* WORK INSTRUCTION *
Here, the job is to give back every entry below unchanged, omitting pictures.

═════ INPUT MATERIAL ═════

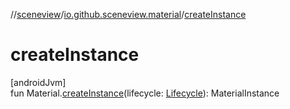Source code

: //[sceneview](../../index.md)/[io.github.sceneview.material](index.md)/[createInstance](create-instance.md)

# createInstance

[androidJvm]\
fun Material.[createInstance](create-instance.md)(lifecycle: [Lifecycle](https://developer.android.com/reference/kotlin/androidx/lifecycle/Lifecycle.html)): MaterialInstance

═════

* RESPONSE FOR THIS EXERCISE *
Source code

: //[sceneview](../../index.md)/[io.github.sceneview.material](index.md)/[createInstance](create-instance.md)

# createInstance

[androidJvm]\
fun Material.[createInstance](create-instance.md)(lifecycle: [Lifecycle](https://developer.android.com/reference/kotlin/androidx/lifecycle/Lifecycle.html)): MaterialInstance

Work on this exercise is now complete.